▶ **Work required**: Every record below must be retyped exactly, with the pictures left out.
Data for processing Start Marker
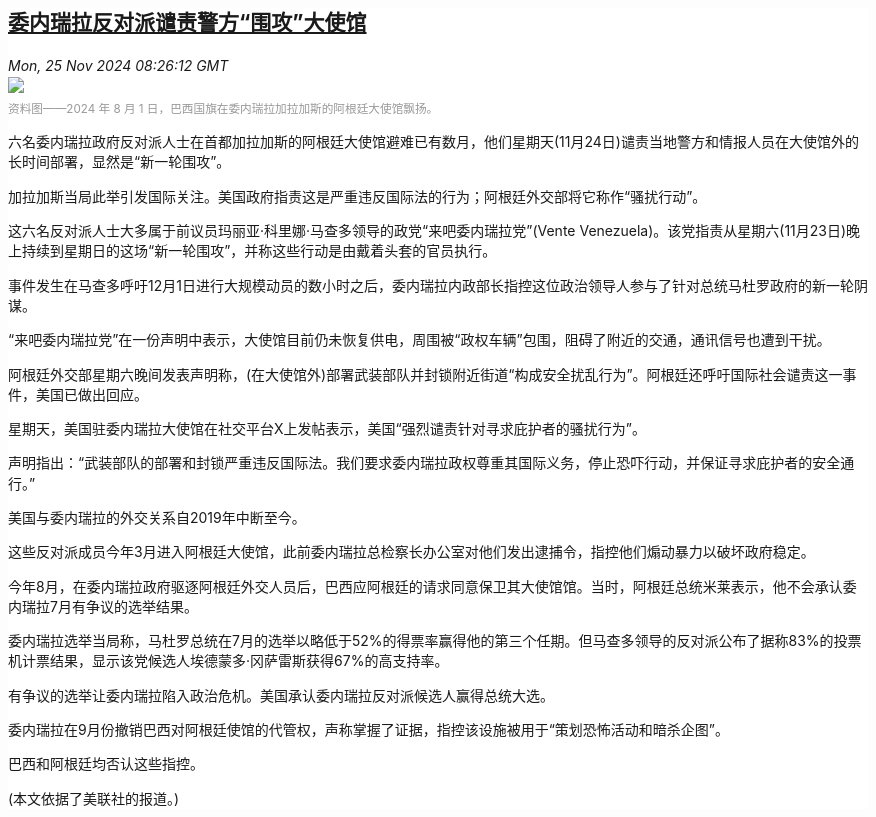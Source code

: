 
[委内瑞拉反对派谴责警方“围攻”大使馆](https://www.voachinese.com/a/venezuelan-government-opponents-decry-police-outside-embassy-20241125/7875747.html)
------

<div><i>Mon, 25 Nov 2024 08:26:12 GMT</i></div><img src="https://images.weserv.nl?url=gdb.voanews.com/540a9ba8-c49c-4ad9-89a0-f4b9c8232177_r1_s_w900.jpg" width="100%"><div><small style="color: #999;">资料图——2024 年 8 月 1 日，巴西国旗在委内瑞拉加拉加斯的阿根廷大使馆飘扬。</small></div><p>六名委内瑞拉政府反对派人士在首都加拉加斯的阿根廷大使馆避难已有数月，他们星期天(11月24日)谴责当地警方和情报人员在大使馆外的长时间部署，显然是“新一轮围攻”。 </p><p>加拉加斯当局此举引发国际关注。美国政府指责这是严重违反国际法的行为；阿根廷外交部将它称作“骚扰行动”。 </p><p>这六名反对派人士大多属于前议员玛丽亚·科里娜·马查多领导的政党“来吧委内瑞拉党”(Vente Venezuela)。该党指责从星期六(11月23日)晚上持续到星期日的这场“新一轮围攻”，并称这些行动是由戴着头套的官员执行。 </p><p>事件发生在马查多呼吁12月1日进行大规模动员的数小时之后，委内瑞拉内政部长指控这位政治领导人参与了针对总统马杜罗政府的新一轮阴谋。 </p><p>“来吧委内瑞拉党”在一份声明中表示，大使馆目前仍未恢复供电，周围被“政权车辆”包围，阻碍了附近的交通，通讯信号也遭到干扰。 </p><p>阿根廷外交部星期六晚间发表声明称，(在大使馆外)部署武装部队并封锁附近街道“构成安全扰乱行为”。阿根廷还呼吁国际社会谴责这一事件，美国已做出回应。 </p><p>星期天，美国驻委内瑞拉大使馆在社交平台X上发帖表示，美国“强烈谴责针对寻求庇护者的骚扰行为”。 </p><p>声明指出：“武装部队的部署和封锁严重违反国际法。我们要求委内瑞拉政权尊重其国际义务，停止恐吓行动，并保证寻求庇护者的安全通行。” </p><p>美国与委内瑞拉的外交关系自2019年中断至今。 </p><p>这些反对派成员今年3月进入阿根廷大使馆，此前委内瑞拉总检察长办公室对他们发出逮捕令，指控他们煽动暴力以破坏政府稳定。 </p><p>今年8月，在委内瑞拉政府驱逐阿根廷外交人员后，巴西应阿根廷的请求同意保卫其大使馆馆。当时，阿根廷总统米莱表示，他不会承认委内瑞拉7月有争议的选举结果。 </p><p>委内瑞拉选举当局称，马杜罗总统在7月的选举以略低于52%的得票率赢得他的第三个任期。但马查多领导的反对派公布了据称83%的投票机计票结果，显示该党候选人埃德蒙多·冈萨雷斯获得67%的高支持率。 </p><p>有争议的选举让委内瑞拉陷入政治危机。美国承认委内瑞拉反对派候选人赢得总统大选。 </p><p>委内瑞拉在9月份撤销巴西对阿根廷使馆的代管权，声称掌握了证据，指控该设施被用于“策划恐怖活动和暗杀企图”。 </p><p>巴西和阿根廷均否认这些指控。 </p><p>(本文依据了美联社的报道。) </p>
Data for processing End Marker
▶ **Your solution**:
Source code

: 
[委内瑞拉反对派谴责警方“围攻”大使馆](https://www.voachinese.com/a/venezuelan-government-opponents-decry-police-outside-embassy-20241125/7875747.html)
------

<div><i>Mon, 25 Nov 2024 08:26:12 GMT</i></div><img src="https://images.weserv.nl?url=gdb.voanews.com/540a9ba8-c49c-4ad9-89a0-f4b9c8232177_r1_s_w900.jpg" width="100%"><div><small style="color: #999;">资料图——2024 年 8 月 1 日，巴西国旗在委内瑞拉加拉加斯的阿根廷大使馆飘扬。</small></div><p>六名委内瑞拉政府反对派人士在首都加拉加斯的阿根廷大使馆避难已有数月，他们星期天(11月24日)谴责当地警方和情报人员在大使馆外的长时间部署，显然是“新一轮围攻”。 </p><p>加拉加斯当局此举引发国际关注。美国政府指责这是严重违反国际法的行为；阿根廷外交部将它称作“骚扰行动”。 </p><p>这六名反对派人士大多属于前议员玛丽亚·科里娜·马查多领导的政党“来吧委内瑞拉党”(Vente Venezuela)。该党指责从星期六(11月23日)晚上持续到星期日的这场“新一轮围攻”，并称这些行动是由戴着头套的官员执行。 </p><p>事件发生在马查多呼吁12月1日进行大规模动员的数小时之后，委内瑞拉内政部长指控这位政治领导人参与了针对总统马杜罗政府的新一轮阴谋。 </p><p>“来吧委内瑞拉党”在一份声明中表示，大使馆目前仍未恢复供电，周围被“政权车辆”包围，阻碍了附近的交通，通讯信号也遭到干扰。 </p><p>阿根廷外交部星期六晚间发表声明称，(在大使馆外)部署武装部队并封锁附近街道“构成安全扰乱行为”。阿根廷还呼吁国际社会谴责这一事件，美国已做出回应。 </p><p>星期天，美国驻委内瑞拉大使馆在社交平台X上发帖表示，美国“强烈谴责针对寻求庇护者的骚扰行为”。 </p><p>声明指出：“武装部队的部署和封锁严重违反国际法。我们要求委内瑞拉政权尊重其国际义务，停止恐吓行动，并保证寻求庇护者的安全通行。” </p><p>美国与委内瑞拉的外交关系自2019年中断至今。 </p><p>这些反对派成员今年3月进入阿根廷大使馆，此前委内瑞拉总检察长办公室对他们发出逮捕令，指控他们煽动暴力以破坏政府稳定。 </p><p>今年8月，在委内瑞拉政府驱逐阿根廷外交人员后，巴西应阿根廷的请求同意保卫其大使馆馆。当时，阿根廷总统米莱表示，他不会承认委内瑞拉7月有争议的选举结果。 </p><p>委内瑞拉选举当局称，马杜罗总统在7月的选举以略低于52%的得票率赢得他的第三个任期。但马查多领导的反对派公布了据称83%的投票机计票结果，显示该党候选人埃德蒙多·冈萨雷斯获得67%的高支持率。 </p><p>有争议的选举让委内瑞拉陷入政治危机。美国承认委内瑞拉反对派候选人赢得总统大选。 </p><p>委内瑞拉在9月份撤销巴西对阿根廷使馆的代管权，声称掌握了证据，指控该设施被用于“策划恐怖活动和暗杀企图”。 </p><p>巴西和阿根廷均否认这些指控。 </p><p>(本文依据了美联社的报道。) </p>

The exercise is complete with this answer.